Maine is the least population-dense state in the whole eastern part of this country. It is a lot of coastline and open space and not a lot of people. Which translates into tons of lobster for everyone, as well as a good pace of play on the golf course. I'm hoping at least.
My second bucket in Maine is even more beat up than the last. Oops, I mean more rustic. More rustic than the last. These look like they have been left outside for many a Maine winter.
Some are even cracked to the core. Again, it's all okay. Not sure if it's my vacation state of mind or just a newfound all-encompassing zen-like acceptance, but I don't care. Just glad to be here, taking in this nice place, in this wonderful state, in this grand country. This magnificent planet, etc.
Brunswick Golf Club sits in the sleepy town of Brunswick, which is probably best known to the outside world as the home of Bowdoin College. If that.

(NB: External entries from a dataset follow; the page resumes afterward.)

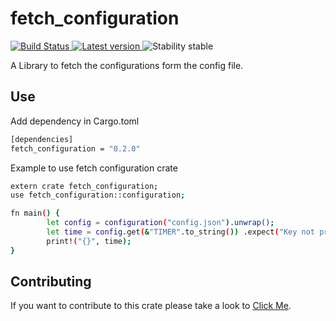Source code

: # fetch_configuration 
<p align="left">
  <a href="https://travis-ci.org/pankajchaudhary5/fetch_configuration">
    <img alt="Build Status" src="https://travis-ci.org/PankajChaudhary5/fetch_configuration.svg?branch=master">
  </a>
  <a href="https://crates.io/crates/fetch_configuration">
    <img alt="Latest version" src="https://img.shields.io/crates/v/fetch_configuration.svg">
  </a>
  <img alt="Stability stable" src="https://img.shields.io/badge/stability-stable-green.svg">
</p>

A Library to fetch the configurations form the config file.

## Use
Add dependency in Cargo.toml
```sh
[dependencies]
fetch_configuration = "0.2.0"
```
Example to use fetch configuration crate
```sh
extern crate fetch_configuration;
use fetch_configuration::configuration;

fn main() {
        let config = configuration("config.json").unwrap();
        let time = config.get(&"TIMER".to_string()) .expect("Key not present");
        print!("{}", time);
}
```
## Contributing

If you want to contribute to this crate please take a look to [Click Me](https://github.com/PankajChaudhary5/fetch_configuration).
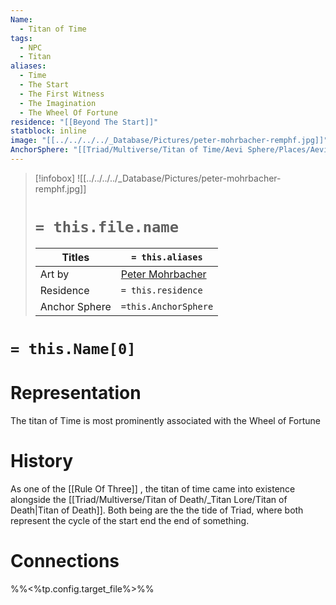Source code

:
 ```yaml
---
Name:
  - Titan of Time
tags:
  - NPC
  - Titan
aliases:
  - Time
  - The Start
  - The First Witness
  - The Imagination
  - The Wheel Of Fortune
residence: "[[Beyond The Start]]"
statblock: inline
image: "[[../../../../_Database/Pictures/peter-mohrbacher-remphf.jpg]]"
AnchorSphere: "[[Triad/Multiverse/Titan of Time/Aevi Sphere/Places/Aevi Sphere|Aevi Sphere]]"
---
```

> [!infobox]
> ![[../../../../_Database/Pictures/peter-mohrbacher-remphf.jpg]]
> # `= this.file.name`
> | Titles | `= this.aliases` |
> | ---- | ---- |
> |Art by | [Peter Mohrbacher](https://www.artstation.com/bugmeyer)|
> | Residence | `= this.residence` |
> | Anchor Sphere | `=this.AnchorSphere`|

# `= this.Name[0]`


# Representation

The titan of Time is most prominently associated with the Wheel of Fortune

# History

As one of the [[Rule Of Three]] , the titan of time came into existence alongside the [[Triad/Multiverse/Titan of Death/_Titan Lore/Titan of Death|Titan of Death]]. Both being are the the tide of Triad, where both represent the cycle of the start end the end of something.
# Connections


%%<%tp.config.target_file%>%%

Anything that lasts over a hundred years has got to be at least pretty good, and this golf course is no exception. Even though it's ancient it doesn't feel it. It has a fresh, engaging layout.
Some serious holes here, like the 189-yard 4th.
Loving the backroads of Maine. Okay, so it's just a cart path. But it's got that rustic feel that I am looking for.
This is how they did long distance rangefinding back in 1898. They climbed on a pedestal and squinted down the fairway.
You know what, it works. From the crow's nest I can see quite clearly, that nobody's in the fairway.
9th green, backed by the clubhouse restaurant. I launched a 9-iron approach to ten feet. No one cared.
Watercooler Man welcomed us to the 12th tee. I drank from his tears and then shoved the cup in his mouth.
Course is empty except for a handful of golfers scattered throughout. Typical day of golf in Maine, I am sure.
Looking down the final fairway, I'm sad to see the round about to end. I finished with a three-putt bogey to shoot an uneventful 85. But it was a lot of fun and actual relaxation. Now, off to find some lobster.